Annan's summary of findings and recommendations from the outcome of the Millennium Summit:
"5. The report offers the United Nations a unique opportunity to refashion and renew our institutions. I wholly endorse its core arguments for a broader, more comprehensive concept of collective security: one that tackles new and old threats and addresses the security concerns of all States — rich and poor, weak and strong. The Panel's insistence that we must see the interconnectedness of contemporary threats to our security is particularly important. We cannot treat issues such as terrorism or civil wars or extreme poverty in isolation. The implications of this interconnectedness are profound. Our strategies must be comprehensive. Our institutions must overcome their narrow preoccupations and learn to work across issues in a concerted fashion.
6. The report argues that capable and responsible States must be on the front line in combating today's threats. I share the Panel's view that the task of assisting States in enhancing their own capacities to deal with contemporary threat s is vital and urgent and that the United Nations must be able to do this better. I welcome their recommendations in this field.
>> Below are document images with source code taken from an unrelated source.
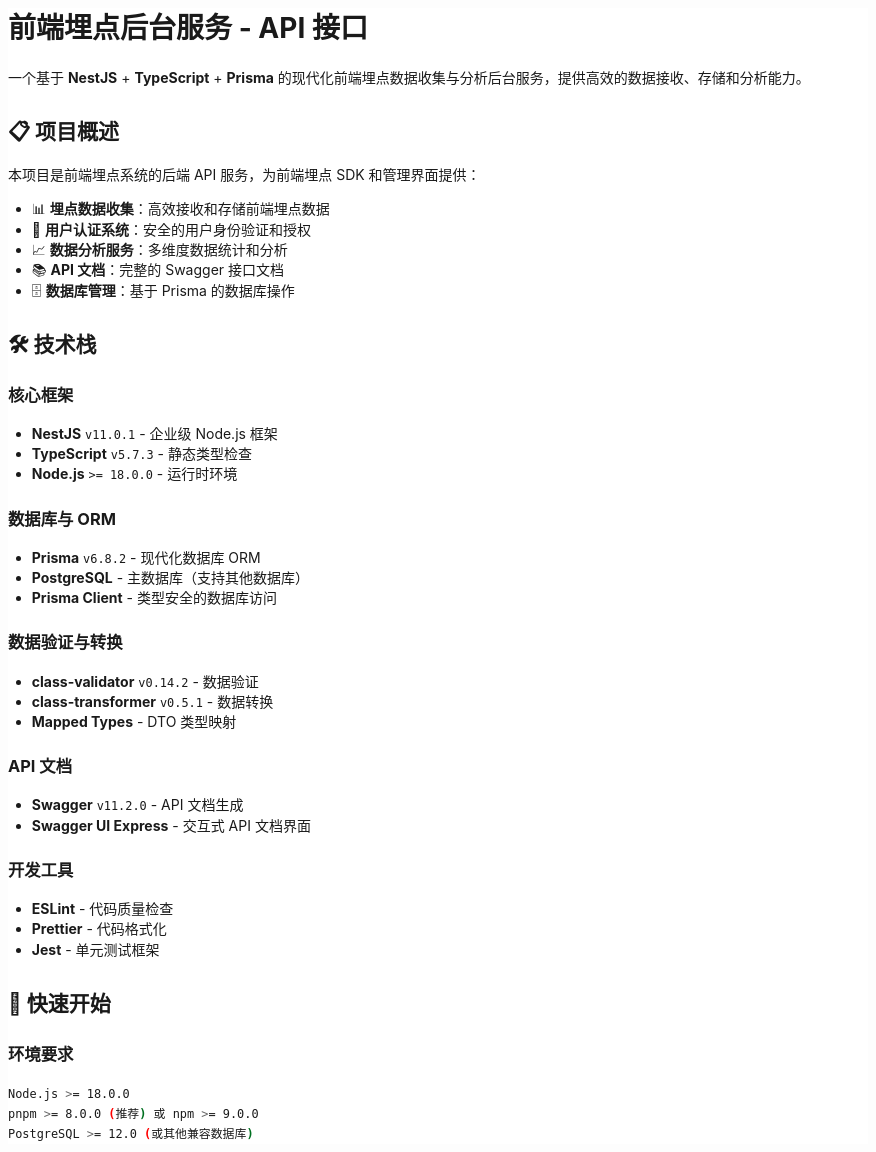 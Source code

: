 # 前端埋点后台服务 - API 接口

一个基于 **NestJS** + **TypeScript** + **Prisma** 的现代化前端埋点数据收集与分析后台服务，提供高效的数据接收、存储和分析能力。

## 📋 项目概述

本项目是前端埋点系统的后端 API 服务，为前端埋点 SDK 和管理界面提供：

- 📊 **埋点数据收集**：高效接收和存储前端埋点数据
- 🔐 **用户认证系统**：安全的用户身份验证和授权
- 📈 **数据分析服务**：多维度数据统计和分析
- 📚 **API 文档**：完整的 Swagger 接口文档
- 🗄️ **数据库管理**：基于 Prisma 的数据库操作

## 🛠 技术栈

### 核心框架

- **NestJS** `v11.0.1` - 企业级 Node.js 框架
- **TypeScript** `v5.7.3` - 静态类型检查
- **Node.js** `>= 18.0.0` - 运行时环境

### 数据库与 ORM

- **Prisma** `v6.8.2` - 现代化数据库 ORM
- **PostgreSQL** - 主数据库（支持其他数据库）
- **Prisma Client** - 类型安全的数据库访问

### 数据验证与转换

- **class-validator** `v0.14.2` - 数据验证
- **class-transformer** `v0.5.1` - 数据转换
- **Mapped Types** - DTO 类型映射

### API 文档

- **Swagger** `v11.2.0` - API 文档生成
- **Swagger UI Express** - 交互式 API 文档界面

### 开发工具

- **ESLint** - 代码质量检查
- **Prettier** - 代码格式化
- **Jest** - 单元测试框架

## 🚀 快速开始

### 环境要求

```bash
Node.js >= 18.0.0
pnpm >= 8.0.0 (推荐) 或 npm >= 9.0.0
PostgreSQL >= 12.0 (或其他兼容数据库)
```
7. I support the report's emphasis on development as the indispensable foundation of a new collective security. Extreme poverty and infectious diseases are threats in themselves, but they also create environments which make more likely the emergence of other threats, including civil conflict. If we are to succeed in better protecting the security of our citizens, it is essential that due attention and necessary resources be devoted to achieving the Millennium Development Goals.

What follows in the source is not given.